Changing human behavior may be just as challenging and time-consuming as updating technical capabilities, according to Mike Mucha, Chief Information Security Officer, Stanford Medicine.
“Human behavior, especially group behavior, takes concentrated effort over time to change,” Mucha noted. “So, it’s very difficult to get to 100% compliance without technical controls. Behavioral components should be presented in multimedia and repeated, and tested, until it starts to become the new normal. The ideal version is to make the easiest and most productive technical path also the most secure one. But that’s hard to accomplish.”
Soldier on
Regardless, experts maintain a positive attitude about ongoing digital battles.
Godfrey acknowledges progress has been made during the last several years and he foresees more clearly defined progress emerging within the next few years.
“Right now, the more people that are working on it are now causing delays [for the hackers] … the work that we’re doing as a standalone provider versus what a manufacturer is doing,” he noted. “All of that work I think is positive even though it’s not coordinated or dictated by an agency or the government at this point. Hopefully, that journey is yielding results.”

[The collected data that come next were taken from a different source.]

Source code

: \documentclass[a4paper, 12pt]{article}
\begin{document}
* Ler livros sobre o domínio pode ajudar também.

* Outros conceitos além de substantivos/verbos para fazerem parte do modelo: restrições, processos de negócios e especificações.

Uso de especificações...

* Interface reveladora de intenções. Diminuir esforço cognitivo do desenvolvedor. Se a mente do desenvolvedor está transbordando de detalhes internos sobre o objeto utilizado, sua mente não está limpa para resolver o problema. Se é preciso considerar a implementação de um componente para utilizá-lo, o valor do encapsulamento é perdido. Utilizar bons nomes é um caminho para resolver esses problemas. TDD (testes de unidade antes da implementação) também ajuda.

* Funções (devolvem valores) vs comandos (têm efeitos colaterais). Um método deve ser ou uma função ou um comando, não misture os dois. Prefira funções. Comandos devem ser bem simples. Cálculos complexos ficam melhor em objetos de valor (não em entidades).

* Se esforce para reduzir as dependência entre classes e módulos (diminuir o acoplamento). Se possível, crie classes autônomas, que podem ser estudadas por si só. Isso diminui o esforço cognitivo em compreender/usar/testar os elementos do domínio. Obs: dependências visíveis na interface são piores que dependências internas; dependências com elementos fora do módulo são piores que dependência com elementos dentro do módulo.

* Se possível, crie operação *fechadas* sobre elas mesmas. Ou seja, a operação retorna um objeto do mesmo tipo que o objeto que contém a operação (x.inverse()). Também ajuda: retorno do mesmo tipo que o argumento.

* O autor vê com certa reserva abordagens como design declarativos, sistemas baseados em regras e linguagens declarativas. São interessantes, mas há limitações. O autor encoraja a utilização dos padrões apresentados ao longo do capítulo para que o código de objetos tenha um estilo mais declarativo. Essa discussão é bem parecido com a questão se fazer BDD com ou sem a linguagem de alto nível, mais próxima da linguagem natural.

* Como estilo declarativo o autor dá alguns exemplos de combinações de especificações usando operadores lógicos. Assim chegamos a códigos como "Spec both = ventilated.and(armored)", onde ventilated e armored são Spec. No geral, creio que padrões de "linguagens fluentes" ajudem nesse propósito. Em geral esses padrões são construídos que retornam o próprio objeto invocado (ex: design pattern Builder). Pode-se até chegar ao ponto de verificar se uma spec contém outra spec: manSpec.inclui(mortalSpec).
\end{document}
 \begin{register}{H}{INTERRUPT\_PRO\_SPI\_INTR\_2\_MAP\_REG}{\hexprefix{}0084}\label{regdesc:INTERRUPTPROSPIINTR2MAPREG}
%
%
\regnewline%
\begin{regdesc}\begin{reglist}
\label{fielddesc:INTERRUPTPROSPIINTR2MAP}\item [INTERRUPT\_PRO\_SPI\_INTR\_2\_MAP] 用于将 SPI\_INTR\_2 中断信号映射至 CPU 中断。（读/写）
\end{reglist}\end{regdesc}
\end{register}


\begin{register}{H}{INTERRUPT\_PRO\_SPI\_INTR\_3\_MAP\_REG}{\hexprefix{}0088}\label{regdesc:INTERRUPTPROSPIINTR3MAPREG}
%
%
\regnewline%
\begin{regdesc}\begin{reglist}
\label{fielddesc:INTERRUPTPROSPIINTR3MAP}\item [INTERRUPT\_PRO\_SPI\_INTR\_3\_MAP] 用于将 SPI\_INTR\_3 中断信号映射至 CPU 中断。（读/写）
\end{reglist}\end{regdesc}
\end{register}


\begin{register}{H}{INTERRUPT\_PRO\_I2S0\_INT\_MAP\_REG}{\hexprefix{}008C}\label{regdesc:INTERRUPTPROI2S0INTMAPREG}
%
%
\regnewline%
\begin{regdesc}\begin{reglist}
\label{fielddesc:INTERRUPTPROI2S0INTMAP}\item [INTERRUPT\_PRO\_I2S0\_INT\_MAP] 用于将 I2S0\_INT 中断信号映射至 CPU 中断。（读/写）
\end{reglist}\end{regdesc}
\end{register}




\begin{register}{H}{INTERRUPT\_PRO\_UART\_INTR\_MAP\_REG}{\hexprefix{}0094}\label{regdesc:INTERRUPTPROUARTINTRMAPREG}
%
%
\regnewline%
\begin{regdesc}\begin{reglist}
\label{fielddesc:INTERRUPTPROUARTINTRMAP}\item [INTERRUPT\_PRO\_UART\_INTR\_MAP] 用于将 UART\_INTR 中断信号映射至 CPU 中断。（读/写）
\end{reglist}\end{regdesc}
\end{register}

Godfrey salutes his IT department. “They’ve been, at times when this topic was not popular, getting a lot of pressure. But they’ve done a good job of keeping the patient in mind but at the same time maintaining balance [with supply chain issues]. I have one of the best IT security guys that you can imagine – Anthony Longo, vice president and Chief Information Security Officer. We have a great team and an alliance with his team, his department and my department. The productive action and teamwork have been very important versus having internal debates.”
Harvieux echoes praise for his IT security team, led by Matt Modica, Chief Information Security Officer. “The environment is changing too quickly,” he said. “One hundred percent may not be achievable but we’re always aiming to close gaps. And to be harder to hack than the other guy.”